The usual indirect injection engine glow plugs are fitted for cold starting and like the 6068 the 4024T has mechanical fuel injection, so the engine lasts longer when run continuously above its maximum torque band which peaks at a low 1600rpm. Maximum torque is 221Nm, so like the 6068 the powerhead isn’t stressed.

A naturally aspirated engine of this displacement would produce around 170Nm at similar rpm and a turbo-intercooled engine about 350Nm, so the 4024T produces useful extra torque without affecting engine lifespan. Being turbocharged the compression ratio is a relatively low 19.1:1 compared to around 23:1 for a naturally aspirated engine. But still there’s no provision for hand starting (phew!)

Without a gearbox the John Deere Power Tech 4024T is 662mm long, 566mm wide and 772mm high. Part of this height is due to the long piston stroke and the alternator being mounted next to the rocker cover. At 251kg bobtail weight (minus gearbox), the 4024T is not exactly light and a suitable box adds around 30kg to the dry weight.

To reduce hull drag when the main engine was being used Ken chose a 1.9:1 gear reduction ratio Borg Warner box driving an 18 x 13in two-bladed right-hand Gori folding prop.

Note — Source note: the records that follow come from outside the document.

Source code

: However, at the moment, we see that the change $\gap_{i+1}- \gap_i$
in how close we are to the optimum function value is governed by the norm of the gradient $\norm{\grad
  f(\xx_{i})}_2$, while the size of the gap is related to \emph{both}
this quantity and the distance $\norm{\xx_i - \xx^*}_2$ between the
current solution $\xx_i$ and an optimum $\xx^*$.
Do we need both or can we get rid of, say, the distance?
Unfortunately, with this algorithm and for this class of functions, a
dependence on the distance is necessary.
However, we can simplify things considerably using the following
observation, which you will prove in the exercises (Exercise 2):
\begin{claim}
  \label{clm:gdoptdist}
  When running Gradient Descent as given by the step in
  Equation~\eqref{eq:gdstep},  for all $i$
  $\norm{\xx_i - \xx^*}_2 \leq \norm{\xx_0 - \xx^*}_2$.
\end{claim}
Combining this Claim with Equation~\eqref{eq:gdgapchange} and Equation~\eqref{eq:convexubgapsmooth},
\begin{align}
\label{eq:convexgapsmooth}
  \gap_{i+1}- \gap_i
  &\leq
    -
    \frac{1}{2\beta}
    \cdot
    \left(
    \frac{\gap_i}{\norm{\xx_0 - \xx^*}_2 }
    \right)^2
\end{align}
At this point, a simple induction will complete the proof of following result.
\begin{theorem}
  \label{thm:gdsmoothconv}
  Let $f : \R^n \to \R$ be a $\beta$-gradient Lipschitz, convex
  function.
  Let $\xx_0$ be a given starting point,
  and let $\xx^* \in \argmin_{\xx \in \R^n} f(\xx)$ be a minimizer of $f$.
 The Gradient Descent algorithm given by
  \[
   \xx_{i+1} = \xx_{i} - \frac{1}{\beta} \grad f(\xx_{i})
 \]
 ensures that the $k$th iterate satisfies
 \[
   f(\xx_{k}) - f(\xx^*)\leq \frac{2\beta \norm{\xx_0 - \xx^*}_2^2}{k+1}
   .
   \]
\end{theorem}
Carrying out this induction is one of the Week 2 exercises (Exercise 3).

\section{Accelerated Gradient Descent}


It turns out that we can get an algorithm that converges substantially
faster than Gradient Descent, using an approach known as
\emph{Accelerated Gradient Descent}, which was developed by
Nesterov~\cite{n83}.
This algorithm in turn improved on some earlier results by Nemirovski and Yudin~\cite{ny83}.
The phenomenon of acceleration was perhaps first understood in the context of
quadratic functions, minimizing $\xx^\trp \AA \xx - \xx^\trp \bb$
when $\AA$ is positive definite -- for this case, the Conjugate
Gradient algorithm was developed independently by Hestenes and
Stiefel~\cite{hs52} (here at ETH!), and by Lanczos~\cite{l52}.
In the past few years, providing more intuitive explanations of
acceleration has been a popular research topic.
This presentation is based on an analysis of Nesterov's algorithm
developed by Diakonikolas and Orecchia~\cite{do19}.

The shaft angle of around eight degrees is steeper than the main engine’s four to five degrees, but this was unavoidable as the shaft exits through the bottom plating and not through an aperture in the keel.



Servicing the John Deere Power Tech 4024T is straightforward with the canister oil filter easily reached. Like the 6068 the John Deere 4024T has an expansion or overflow tank for the cooling system to eliminate the need for frequent coolant top-ups when the engine is stopped after a long run. For longevity the cooling water pump impeller is in a cast iron housing.

Oil and filter changes should be every 200 hours or annually and I recommend using a good quality diesel SAE15W40 oil. Higher viscosity oils such as monograde 30-weights should not be used as the oil has to quickly fill the hydraulic lifters from cold when turning over the engine.



Like its way more powerful engineroom mate the 4024T started instantly cold with no grey smoke appearing or black smoke when it was run out to Wide Open Throttle. As expected of a four-cylinder engine versus a straight six vibration levels were much higher, but part of this came from the thump of the prop blade tips when they passed close to the relatively flat bottom plating.

Noise levels at cruising rpm were also higher, understandable as the engine was revving twice as fast as the 6068 at 5kts. All the same, performance was pretty damned good considering the John Deere Power Tech 4024T was pushing 26 tonnes!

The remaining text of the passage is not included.